Top of Excerpted data

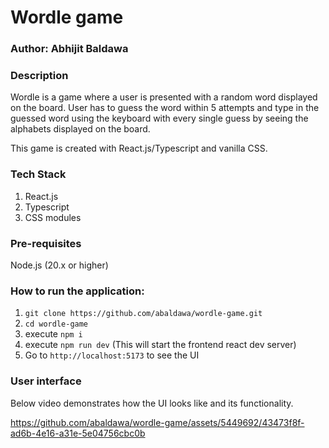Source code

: # Wordle game

### Author: Abhijit Baldawa

### Description

Wordle is a game where a user is presented with a random word displayed on the board. User has to guess the word within 5 attempts and type in the guessed word using the keyboard with every single guess by seeing the alphabets displayed on the board.

This game is created with React.js/Typescript and vanilla CSS.

### Tech Stack

1. React.js
2. Typescript
3. CSS modules

### Pre-requisites

Node.js (20.x or higher)

### How to run the application:

1. `git clone https://github.com/abaldawa/wordle-game.git`
2. `cd wordle-game`
3. execute `npm i`
4. execute `npm run dev` (This will start the frontend react dev server)
5. Go to `http://localhost:5173` to see the UI

### User interface

Below video demonstrates how the UI looks like and its functionality.

https://github.com/abaldawa/wordle-game/assets/5449692/43473f8f-ad6b-4e16-a31e-5e04756cbc0b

Bottom of Excerpted data

▸ **Your task**:
Each line in the records above with "This" must be returned.

▸ **Answer box**:
This game is created with React.js/Typescript and vanilla CSS.
4. execute `npm run dev` (This will start the frontend react dev server)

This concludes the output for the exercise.